**EXERCISE DETAILS:** When the word "DoxyCompactList" shows up in a line of the records below, copy that line.

**EXTRACTED DATA:**
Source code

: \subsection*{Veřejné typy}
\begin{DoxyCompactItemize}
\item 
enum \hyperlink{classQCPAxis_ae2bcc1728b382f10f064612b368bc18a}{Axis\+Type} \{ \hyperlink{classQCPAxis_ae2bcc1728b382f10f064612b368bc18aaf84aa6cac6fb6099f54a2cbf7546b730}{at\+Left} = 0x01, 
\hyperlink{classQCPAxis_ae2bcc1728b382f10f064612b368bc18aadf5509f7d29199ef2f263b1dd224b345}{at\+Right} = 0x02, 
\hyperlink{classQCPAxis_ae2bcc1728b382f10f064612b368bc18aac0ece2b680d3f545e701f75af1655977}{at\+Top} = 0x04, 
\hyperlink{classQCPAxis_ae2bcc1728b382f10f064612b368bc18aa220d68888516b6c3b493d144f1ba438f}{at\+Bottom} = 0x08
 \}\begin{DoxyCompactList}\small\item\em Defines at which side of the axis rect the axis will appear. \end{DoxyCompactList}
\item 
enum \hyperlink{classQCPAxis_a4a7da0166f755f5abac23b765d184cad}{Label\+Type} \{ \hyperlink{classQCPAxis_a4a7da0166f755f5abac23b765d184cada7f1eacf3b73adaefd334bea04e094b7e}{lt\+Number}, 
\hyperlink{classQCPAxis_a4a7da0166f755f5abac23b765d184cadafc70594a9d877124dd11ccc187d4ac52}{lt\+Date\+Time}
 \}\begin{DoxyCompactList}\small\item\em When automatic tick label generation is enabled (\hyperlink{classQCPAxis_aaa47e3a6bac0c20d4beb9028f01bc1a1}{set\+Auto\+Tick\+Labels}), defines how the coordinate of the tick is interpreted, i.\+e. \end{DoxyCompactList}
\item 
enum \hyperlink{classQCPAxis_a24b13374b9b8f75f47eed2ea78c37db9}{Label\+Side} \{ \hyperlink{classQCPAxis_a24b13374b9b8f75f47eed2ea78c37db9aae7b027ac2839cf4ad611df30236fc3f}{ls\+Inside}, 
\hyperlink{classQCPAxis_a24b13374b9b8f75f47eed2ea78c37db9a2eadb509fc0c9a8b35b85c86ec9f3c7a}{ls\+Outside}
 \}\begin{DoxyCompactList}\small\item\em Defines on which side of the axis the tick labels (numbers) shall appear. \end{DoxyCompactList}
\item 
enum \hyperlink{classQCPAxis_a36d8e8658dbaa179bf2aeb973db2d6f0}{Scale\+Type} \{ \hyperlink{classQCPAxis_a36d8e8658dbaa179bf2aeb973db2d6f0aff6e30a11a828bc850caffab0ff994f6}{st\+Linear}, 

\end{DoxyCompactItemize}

---

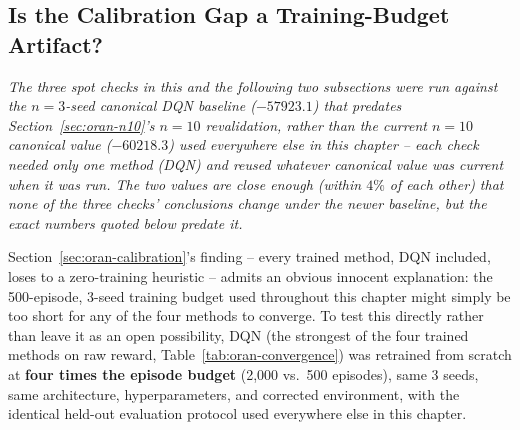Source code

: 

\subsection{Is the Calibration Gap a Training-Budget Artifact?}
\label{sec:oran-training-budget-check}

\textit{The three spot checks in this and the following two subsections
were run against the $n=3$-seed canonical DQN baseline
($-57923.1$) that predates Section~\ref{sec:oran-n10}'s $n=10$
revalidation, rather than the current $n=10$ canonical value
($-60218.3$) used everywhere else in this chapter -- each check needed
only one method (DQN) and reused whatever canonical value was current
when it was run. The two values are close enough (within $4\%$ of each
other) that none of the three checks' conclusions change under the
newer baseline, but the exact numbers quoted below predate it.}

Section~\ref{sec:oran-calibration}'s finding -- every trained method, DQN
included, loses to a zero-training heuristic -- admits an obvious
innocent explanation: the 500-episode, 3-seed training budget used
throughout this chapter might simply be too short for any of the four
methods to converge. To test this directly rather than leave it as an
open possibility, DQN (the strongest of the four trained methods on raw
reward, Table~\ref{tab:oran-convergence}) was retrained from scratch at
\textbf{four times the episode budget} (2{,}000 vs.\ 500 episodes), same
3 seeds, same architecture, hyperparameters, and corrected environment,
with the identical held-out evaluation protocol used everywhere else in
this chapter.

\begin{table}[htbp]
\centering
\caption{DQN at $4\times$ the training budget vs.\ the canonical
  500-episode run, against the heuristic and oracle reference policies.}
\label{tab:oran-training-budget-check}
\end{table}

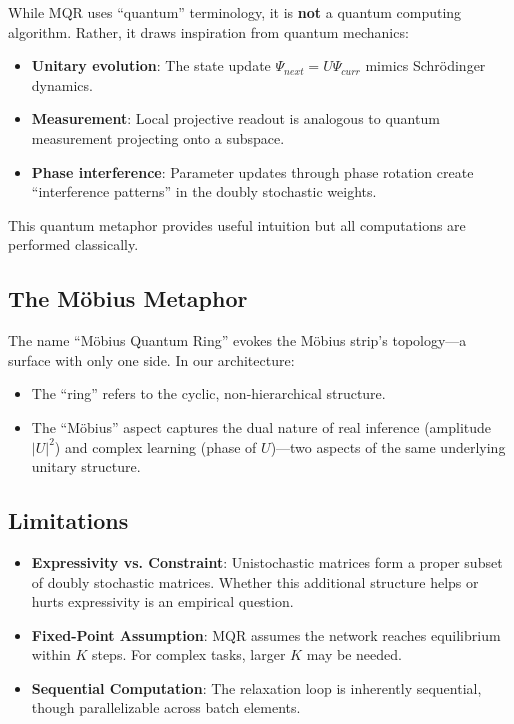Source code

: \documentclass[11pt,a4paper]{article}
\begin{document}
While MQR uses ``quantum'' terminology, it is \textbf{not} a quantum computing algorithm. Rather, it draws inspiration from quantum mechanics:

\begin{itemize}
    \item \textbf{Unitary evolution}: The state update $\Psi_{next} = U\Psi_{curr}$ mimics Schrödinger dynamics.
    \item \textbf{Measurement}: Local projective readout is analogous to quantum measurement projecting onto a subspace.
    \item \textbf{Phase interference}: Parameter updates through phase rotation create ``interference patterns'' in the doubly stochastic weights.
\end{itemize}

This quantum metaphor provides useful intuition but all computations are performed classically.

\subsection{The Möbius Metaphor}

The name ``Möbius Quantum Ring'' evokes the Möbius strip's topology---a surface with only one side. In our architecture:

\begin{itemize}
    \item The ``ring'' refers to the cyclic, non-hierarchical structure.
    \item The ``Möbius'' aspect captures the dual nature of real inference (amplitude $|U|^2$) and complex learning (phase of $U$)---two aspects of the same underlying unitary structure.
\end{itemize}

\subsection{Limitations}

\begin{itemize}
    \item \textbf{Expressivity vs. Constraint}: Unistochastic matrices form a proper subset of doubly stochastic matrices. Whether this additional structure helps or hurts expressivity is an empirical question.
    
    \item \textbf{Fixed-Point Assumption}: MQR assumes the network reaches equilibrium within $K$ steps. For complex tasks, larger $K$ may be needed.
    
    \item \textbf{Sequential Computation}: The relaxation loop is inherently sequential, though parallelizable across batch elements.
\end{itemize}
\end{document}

**EXPECTED ANSWER:**
 \}\begin{DoxyCompactList}\small\item\em Defines at which side of the axis rect the axis will appear. \end{DoxyCompactList}
 \}\begin{DoxyCompactList}\small\item\em When automatic tick label generation is enabled (\hyperlink{classQCPAxis_aaa47e3a6bac0c20d4beb9028f01bc1a1}{set\+Auto\+Tick\+Labels}), defines how the coordinate of the tick is interpreted, i.\+e. \end{DoxyCompactList}
 \}\begin{DoxyCompactList}\small\item\em Defines on which side of the axis the tick labels (numbers) shall appear. \end{DoxyCompactList}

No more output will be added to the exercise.